Z rzeki za szybko spuszczono wodę. Wody Polskie przyznają się do błędu
O katastrofie na rzece Głomia pisaliśmy już w środę.
We wtorek z rzeki w Krajence na terenie powiatu złotowskiego gwałtownie spuszczono wodę. Zdaniem lokalnych aktywistów, doszło do katastrofy ekologicznej, w wyniku której padły tysiące ryb. Urzędnicy przyznali, że zawnioskowali do Wód Polskich o obniżenie lustra wody w rzece ze względu na konieczność przeprowadzenia prac remontowych przy moście. Zapewnili jednak, że nie domagali się spuszczenia całej wody.
Wody Polskie odniosły się do tych doniesień. - Regionalny Zarząd Gospodarki Wodnej w Bydgoszczy oświadcza, że Wody Polskie na prośbę Urzędu Gminy i Miasta Krajenka dokonały obniżenia piętrzenia jazu na rzece. Samorząd zamierza dokonać remontu kładek na rzece. Obniżenie piętrzenia miało umożliwić wykonawcy przeprowadzenie robót. Nadzór Wodny w Złotowie obniżył lustro wody na prośbę telefoniczną i mailową pracownika Urzędu Gminy i Miasta Krajenka. Termin wejścia firmy wykonawczej został potwierdzony w dniu 06.07.2021 przez przedstawiciela tejże firmy, w związku z czym eksploatator podniósł jedno przęsło jazu o kilka cm. W dniu 07.07 br. firma przystąpiła do oględzin stanu podpór istniejącego mostka - czytamy w oświadczeniu.
Okazało się jednak, że woda znikała stąd za szybko. Na miejsce w godzinach popołudniowych wezwano policję. - Z relacji pracowników PGW WP wynika, że zarzut, iż poniżej Krajenki widoczne są bardzo duże ilości śniętych ryb, jest bezpodstawny. Świadczy o tym fakt, iż ryby ze zbiornika spłynęły przęsłem jazu w dół rzeki. Pracownicy NW w Złotowie stwierdzili dotychczas jedynie pojedyncze sztuki śniętych ryb. Aktualnie prowadzone są wizje w terenie celem oszacowania ewentualnych strat i szkód. Jeśli zajdzie taka potrzeba, pracownicy będą ratować ryby - zapewniają Wody Polskie i przyznają się do błędu. - Obniżenie piętrzenia na jazie zostało wykonane bez odpowiedniego nadzoru i bez zgłoszenia tego faktu jednostce nadrzędnej Wód Polskich. Prawdopodobnie zrzutu dokonano zbyt szybko, co spowodowało zamulenie rzeki osadami dennymi zgromadzonymi przy jazie.

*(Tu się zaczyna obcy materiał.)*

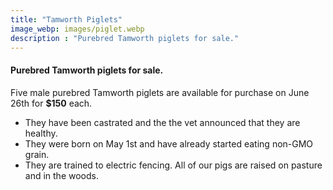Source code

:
 ```yaml
---
title: "Tamworth Piglets"
image_webp: images/piglet.webp
description : "Purebred Tamworth piglets for sale."
---
```


#### Purebred Tamworth piglets for sale.

Five male purebred Tamworth piglets are available for purchase on June 26th for **$150** each. 
- They have been castrated and the the vet announced that they are healthy. 
- They were born on May 1st and have already started eating non-GMO grain. 
- They are trained to electric fencing. 
All of our pigs are raised on pasture and in the woods.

Pada też słowo "przepraszam". - Regionalny Zarząd Gospodarki Wodnej w Bydgoszczy przeprasza za zaistniałą sytuację. Pragnie jednocześnie poinformować, że od osób odpowiedzialnych za ten stan rzeczy zostaną wyciągnięte konsekwencje służbowe. Zarząd Zlewni w Pile oraz Nadzór Wodny w Złotowie zostały zobowiązane do naprawienia szkód. Po zakończeniu przeglądu kładki piętrzenie będzie sukcesywnie przywracane. Chcielibyśmy jeszcze raz podkreślić, że reakcja Wód Polskich była natychmiastowa. Jednocześnie podejmiemy działania celem rekompensaty szkód powstałych w środowisku i po określeniu potencjalnych strat, w uzgodnieniu z dzierżawcą obwodu rybackiego, dokonamy ewentualnych zarybień.